## EXERCISE BRIEF
Filter this material down to the lines that hold "fundamentally", copying each one.

## INPUT RECORDS
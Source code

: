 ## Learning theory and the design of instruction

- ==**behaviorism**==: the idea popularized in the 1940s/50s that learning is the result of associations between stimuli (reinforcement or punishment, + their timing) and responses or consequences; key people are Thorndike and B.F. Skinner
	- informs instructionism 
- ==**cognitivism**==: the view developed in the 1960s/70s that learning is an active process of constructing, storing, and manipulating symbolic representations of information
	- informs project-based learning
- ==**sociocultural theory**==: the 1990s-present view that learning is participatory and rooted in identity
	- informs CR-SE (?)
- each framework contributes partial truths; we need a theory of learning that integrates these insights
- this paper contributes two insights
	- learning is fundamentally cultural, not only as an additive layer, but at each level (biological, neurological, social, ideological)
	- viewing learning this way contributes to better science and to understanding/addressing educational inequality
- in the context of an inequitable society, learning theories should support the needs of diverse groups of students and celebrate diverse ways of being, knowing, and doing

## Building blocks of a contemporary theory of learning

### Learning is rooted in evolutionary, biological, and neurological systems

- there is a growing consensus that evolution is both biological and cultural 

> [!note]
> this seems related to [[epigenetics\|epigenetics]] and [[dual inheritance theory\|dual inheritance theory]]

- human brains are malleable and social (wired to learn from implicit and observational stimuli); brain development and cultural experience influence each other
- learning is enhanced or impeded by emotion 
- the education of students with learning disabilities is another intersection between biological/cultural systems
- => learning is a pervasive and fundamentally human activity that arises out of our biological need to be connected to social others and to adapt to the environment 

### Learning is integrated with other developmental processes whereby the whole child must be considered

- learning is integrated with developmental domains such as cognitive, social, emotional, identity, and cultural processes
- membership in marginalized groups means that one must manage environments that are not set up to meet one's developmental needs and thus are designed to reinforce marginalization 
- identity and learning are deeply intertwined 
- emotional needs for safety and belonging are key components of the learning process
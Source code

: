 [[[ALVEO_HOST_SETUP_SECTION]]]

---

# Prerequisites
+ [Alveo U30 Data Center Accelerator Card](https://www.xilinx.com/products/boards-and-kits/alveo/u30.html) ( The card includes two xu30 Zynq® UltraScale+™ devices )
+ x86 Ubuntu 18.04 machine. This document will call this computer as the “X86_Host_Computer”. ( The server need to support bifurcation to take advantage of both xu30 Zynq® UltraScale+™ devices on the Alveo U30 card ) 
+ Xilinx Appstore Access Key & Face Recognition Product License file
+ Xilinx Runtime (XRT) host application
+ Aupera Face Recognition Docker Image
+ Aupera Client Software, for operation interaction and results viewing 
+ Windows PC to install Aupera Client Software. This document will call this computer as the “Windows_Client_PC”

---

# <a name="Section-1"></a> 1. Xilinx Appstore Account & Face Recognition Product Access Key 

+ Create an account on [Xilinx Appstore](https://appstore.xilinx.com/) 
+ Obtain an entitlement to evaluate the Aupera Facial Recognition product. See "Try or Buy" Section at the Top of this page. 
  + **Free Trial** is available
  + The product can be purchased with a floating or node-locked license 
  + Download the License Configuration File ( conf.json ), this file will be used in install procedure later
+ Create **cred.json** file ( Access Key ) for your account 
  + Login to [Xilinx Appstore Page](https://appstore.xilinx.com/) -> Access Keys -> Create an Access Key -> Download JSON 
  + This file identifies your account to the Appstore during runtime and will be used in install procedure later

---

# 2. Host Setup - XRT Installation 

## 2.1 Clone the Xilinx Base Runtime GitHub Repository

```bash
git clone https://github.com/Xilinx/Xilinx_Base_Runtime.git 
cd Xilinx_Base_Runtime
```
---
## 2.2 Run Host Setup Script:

## SOLUTION TO THE EXERCISE
	- learning is fundamentally cultural, not only as an additive layer, but at each level (biological, neurological, social, ideological)
- => learning is a pervasive and fundamentally human activity that arises out of our biological need to be connected to social others and to adapt to the environment 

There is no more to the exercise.